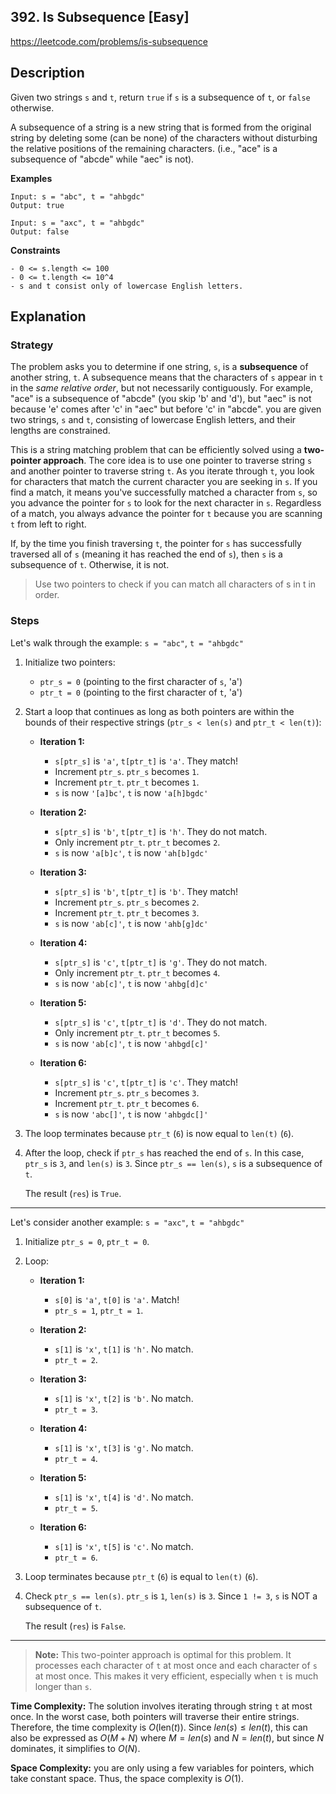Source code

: ## 392. Is Subsequence [Easy]

https://leetcode.com/problems/is-subsequence

## Description
Given two strings `s` and `t`, return `true` if `s` is a subsequence of `t`, or `false` otherwise.

A subsequence of a string is a new string that is formed from the original string by deleting some (can be none) of the characters without disturbing the relative positions of the remaining characters. (i.e., "ace" is a subsequence of "abcde" while "aec" is not).

**Examples**
```text
Input: s = "abc", t = "ahbgdc"
Output: true

Input: s = "axc", t = "ahbgdc"
Output: false
```

**Constraints**
```text
- 0 <= s.length <= 100
- 0 <= t.length <= 10^4
- s and t consist only of lowercase English letters.
```

## Explanation

### Strategy

The problem asks you to determine if one string, `s`, is a **subsequence** of another string, `t`. A subsequence means that the characters of `s` appear in `t` in the *same relative order*, but not necessarily contiguously. For example, "ace" is a subsequence of "abcde" (you skip 'b' and 'd'), but "aec" is not because 'e' comes after 'c' in "aec" but before 'c' in "abcde". you are given two strings, `s` and `t`, consisting of lowercase English letters, and their lengths are constrained.

This is a string matching problem that can be efficiently solved using a **two-pointer approach**. The core idea is to use one pointer to traverse string `s` and another pointer to traverse string `t`. As you iterate through `t`, you look for characters that match the current character you are seeking in `s`. If you find a match, it means you\'ve successfully matched a character from `s`, so you advance the pointer for `s` to look for the next character in `s`. Regardless of a match, you always advance the pointer for `t` because you are scanning `t` from left to right.

If, by the time you finish traversing `t`, the pointer for `s` has successfully traversed all of `s` (meaning it has reached the end of `s`), then `s` is a subsequence of `t`. Otherwise, it is not.

> Use two pointers to check if you can match all characters of s in t in order.

### Steps

Let\'s walk through the example: `s = "abc"`, `t = "ahbgdc"`

1.  Initialize two pointers:
    * `ptr_s = 0` (pointing to the first character of `s`, 'a')
    * `ptr_t = 0` (pointing to the first character of `t`, 'a')

2.  Start a loop that continues as long as both pointers are within the bounds of their respective strings (`ptr_s < len(s)` and `ptr_t < len(t)`):

    * **Iteration 1:**
        * `s[ptr_s]` is `'a'`, `t[ptr_t]` is `'a'`. They match!
        * Increment `ptr_s`. `ptr_s` becomes `1`.
        * Increment `ptr_t`. `ptr_t` becomes `1`.
        * `s` is now `'[a]bc'`, `t` is now `'a[h]bgdc'`

    * **Iteration 2:**
        * `s[ptr_s]` is `'b'`, `t[ptr_t]` is `'h'`. They do not match.
        * Only increment `ptr_t`. `ptr_t` becomes `2`.
        * `s` is now `'a[b]c'`, `t` is now `'ah[b]gdc'`

    * **Iteration 3:**
        * `s[ptr_s]` is `'b'`, `t[ptr_t]` is `'b'`. They match!
        * Increment `ptr_s`. `ptr_s` becomes `2`.
        * Increment `ptr_t`. `ptr_t` becomes `3`.
        * `s` is now `'ab[c]'`, `t` is now `'ahb[g]dc'`

    * **Iteration 4:**
        * `s[ptr_s]` is `'c'`, `t[ptr_t]` is `'g'`. They do not match.
        * Only increment `ptr_t`. `ptr_t` becomes `4`.
        * `s` is now `'ab[c]'`, `t` is now `'ahbg[d]c'`

    * **Iteration 5:**
        * `s[ptr_s]` is `'c'`, `t[ptr_t]` is `'d'`. They do not match.
        * Only increment `ptr_t`. `ptr_t` becomes `5`.
        * `s` is now `'ab[c]'`, `t` is now `'ahbgd[c]'`

    * **Iteration 6:**
        * `s[ptr_s]` is `'c'`, `t[ptr_t]` is `'c'`. They match!
        * Increment `ptr_s`. `ptr_s` becomes `3`.
        * Increment `ptr_t`. `ptr_t` becomes `6`.
        * `s` is now `'abc[]'`, `t` is now `'ahbgdc[]'`

3.  The loop terminates because `ptr_t` (`6`) is now equal to `len(t)` (`6`).

4.  After the loop, check if `ptr_s` has reached the end of `s`. In this case, `ptr_s` is `3`, and `len(s)` is `3`. Since `ptr_s == len(s)`, `s` is a subsequence of `t`.

    The result (`res`) is `True`.

---

Let\'s consider another example: `s = "axc"`, `t = "ahbgdc"`

1.  Initialize `ptr_s = 0`, `ptr_t = 0`.

2.  Loop:

    * **Iteration 1:**
        * `s[0]` is `'a'`, `t[0]` is `'a'`. Match!
        * `ptr_s = 1`, `ptr_t = 1`.

    * **Iteration 2:**
        * `s[1]` is `'x'`, `t[1]` is `'h'`. No match.
        * `ptr_t = 2`.

    * **Iteration 3:**
        * `s[1]` is `'x'`, `t[2]` is `'b'`. No match.
        * `ptr_t = 3`.

    * **Iteration 4:**
        * `s[1]` is `'x'`, `t[3]` is `'g'`. No match.
        * `ptr_t = 4`.

    * **Iteration 5:**
        * `s[1]` is `'x'`, `t[4]` is `'d'`. No match.
        * `ptr_t = 5`.

    * **Iteration 6:**
        * `s[1]` is `'x'`, `t[5]` is `'c'`. No match.
        * `ptr_t = 6`.

3.  Loop terminates because `ptr_t` (`6`) is equal to `len(t)` (`6`).

4.  Check `ptr_s == len(s)`. `ptr_s` is `1`, `len(s)` is `3`. Since `1 != 3`, `s` is NOT a subsequence of `t`.

    The result (`res`) is `False`.

---

> **Note:** This two-pointer approach is optimal for this problem. It processes each character of `t` at most once and each character of `s` at most once. This makes it very efficient, especially when `t` is much longer than `s`.

**Time Complexity:** The solution involves iterating through string `t` at most once. In the worst case, both pointers will traverse their entire strings. Therefore, the time complexity is $O(\text{len}(t))$. Since $len(s) \le len(t)$, this can also be expressed as $O(M+N)$ where $M = len(s)$ and $N = len(t)$, but since $N$ dominates, it simplifies to $O(N)$.

**Space Complexity:** you are only using a few variables for pointers, which take constant space. Thus, the space complexity is $O(1)$.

──────

> **Task goal**:
Reproduce, exactly as they stand in the data above, the lines from the one that holds "A subsequence of a" to the one that holds "The problem asks", inclusive.

> **Exercise response**:
A subsequence of a string is a new string that is formed from the original string by deleting some (can be none) of the characters without disturbing the relative positions of the remaining characters. (i.e., "ace" is a subsequence of "abcde" while "aec" is not).

**Examples**
```text
Input: s = "abc", t = "ahbgdc"
Output: true

Input: s = "axc", t = "ahbgdc"
Output: false
```

**Constraints**
```text
- 0 <= s.length <= 100
- 0 <= t.length <= 10^4
- s and t consist only of lowercase English letters.
```

## Explanation

### Strategy

The problem asks you to determine if one string, `s`, is a **subsequence** of another string, `t`. A subsequence means that the characters of `s` appear in `t` in the *same relative order*, but not necessarily contiguously. For example, "ace" is a subsequence of "abcde" (you skip 'b' and 'd'), but "aec" is not because 'e' comes after 'c' in "aec" but before 'c' in "abcde". you are given two strings, `s` and `t`, consisting of lowercase English letters, and their lengths are constrained.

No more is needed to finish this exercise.